Avant-garde approach
The project resulted in three feature films about Quinten, a boy with a memory like a movie karaoke machine. It is an attempt to re-invent, once again, the mode of production of feature films, and the creative process behind it, inspired by the avant-garde approach to filmmaking. We started off by rejecting the idea that filmmaking is a bothersome, expensive, time consuming business. It wasn’t meant as a deconstruction, it’s more practical, that’s why I prefer to use the term ‘reverse-engineering’. We reversed the creation of a narrative, using a certain given situation and transforming that into fiction during the process of filming, and even more so afterwards in the editing – and doing so by using associations and the imagination and especially cinematic references.
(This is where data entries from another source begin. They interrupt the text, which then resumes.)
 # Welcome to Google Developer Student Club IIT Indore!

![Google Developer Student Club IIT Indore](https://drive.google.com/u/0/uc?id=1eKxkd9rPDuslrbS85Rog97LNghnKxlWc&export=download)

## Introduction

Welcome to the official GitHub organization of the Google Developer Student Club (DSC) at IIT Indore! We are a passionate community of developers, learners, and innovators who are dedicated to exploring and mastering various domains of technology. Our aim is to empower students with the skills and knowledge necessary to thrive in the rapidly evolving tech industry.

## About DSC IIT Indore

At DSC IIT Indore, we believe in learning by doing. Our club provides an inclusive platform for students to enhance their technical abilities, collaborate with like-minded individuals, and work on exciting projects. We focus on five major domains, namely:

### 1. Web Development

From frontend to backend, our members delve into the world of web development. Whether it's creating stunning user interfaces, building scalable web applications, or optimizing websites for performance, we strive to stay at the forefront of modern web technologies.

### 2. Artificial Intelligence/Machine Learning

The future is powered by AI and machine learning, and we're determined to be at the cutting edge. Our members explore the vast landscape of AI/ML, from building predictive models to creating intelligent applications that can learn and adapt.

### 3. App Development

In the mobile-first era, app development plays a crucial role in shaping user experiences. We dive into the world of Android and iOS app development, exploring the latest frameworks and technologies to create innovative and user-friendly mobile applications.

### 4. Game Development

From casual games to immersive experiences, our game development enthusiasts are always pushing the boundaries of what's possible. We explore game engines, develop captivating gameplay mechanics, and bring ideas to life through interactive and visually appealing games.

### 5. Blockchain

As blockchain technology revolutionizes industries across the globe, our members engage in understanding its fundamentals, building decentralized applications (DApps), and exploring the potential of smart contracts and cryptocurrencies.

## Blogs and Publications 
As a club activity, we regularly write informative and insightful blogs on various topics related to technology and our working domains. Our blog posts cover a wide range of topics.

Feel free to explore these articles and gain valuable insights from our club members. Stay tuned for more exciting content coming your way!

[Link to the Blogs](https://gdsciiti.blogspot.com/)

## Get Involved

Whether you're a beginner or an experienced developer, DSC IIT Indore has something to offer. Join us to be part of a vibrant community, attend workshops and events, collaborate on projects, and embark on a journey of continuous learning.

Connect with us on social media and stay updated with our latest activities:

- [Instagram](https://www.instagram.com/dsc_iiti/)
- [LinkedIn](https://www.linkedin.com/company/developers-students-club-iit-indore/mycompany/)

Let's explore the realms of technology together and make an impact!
Through appropriation we are integrating film analysis as an artistic tool.
Of course, this creates a much more dynamic process than when you work from a certain preconceived fictional world which requires lots of resources in order for it to be molded out of reality. We don’t intent to capture reality neither. Reality is only used as source material and turned into a narrative structure. The scenario is created afterwards, which we call the post-scriptum script, and brought into the film using titles and voiceover.

Quinten
The first film is a study of Quinten, an exceptional psychological case. He suffers from aphasia and he has a memory problem. Or actually it’s a great gift: his memory is loaded with all the movies he ever saw, he’s a walking movie database. His aphasia is the result of a traumatic relation with his ambitious talkative brother. When his brother gets murdered Quinten is finally free.
In the sequel, after he has overcome his trauma, and thus his aphasia, a complicated situation arises. The trauma was intertwined with everything that made him who he is, his obsessions, his quirks, but also all his great features. His life, his identity, his relationship with his girlfriend Sylvie and the rest of the world… there is no certainty any longer. Quinten is plagued by anxiety attacks, he sees great danger around him and he’s gradually drawn into a psychosis. Sylvie doesn't recognize the person she once loved anymore and decides to leave. After five years of studying in Amsterdam, she moves back to her motherland, Thailand, to find herself a home and a simple life in seclusion. She tries to forget everything that happened, tries to erase her memory. She leaves Quinten behind.
In the last part Quinten follows Sylvie to Thailand. In an attempt to reconnect and to preserve their love he persuades her into making a film together.

Falling in love
Every next film in the trilogy is a reflection on the previous one, not only in terms of content and form, but also in terms of working method. When we started there was no story, we only had the references to the films we love most, and of course, the two actors who shaped their own characters. But in the finished film a fictional world had emerged with the aid of a computer generated voice-over.
In the second part we had already lost our innocence and the filmmaking, and the film as a result, became more self-consciousness. A reflective layer was added through the voice-over of Sylvie, who has the same skeptical but curious attitude as the ideal spectator.
In the last film, referencing Sartre’s 'Huis Clos', those different perspectives become like a trap for the characters, they are literally captured in camera. Fiction and reality blend together when cameras step in front of each other. This endless loop creates a sense of vertigo, or nausea reinforced by the usage of 3D technology. The film itself ends up in an existential crisis that the characters are trying to deal with. Losing grip on reality is confusing and it may even be dangerous. Yet it’s exactly what happens when two people fall in love.”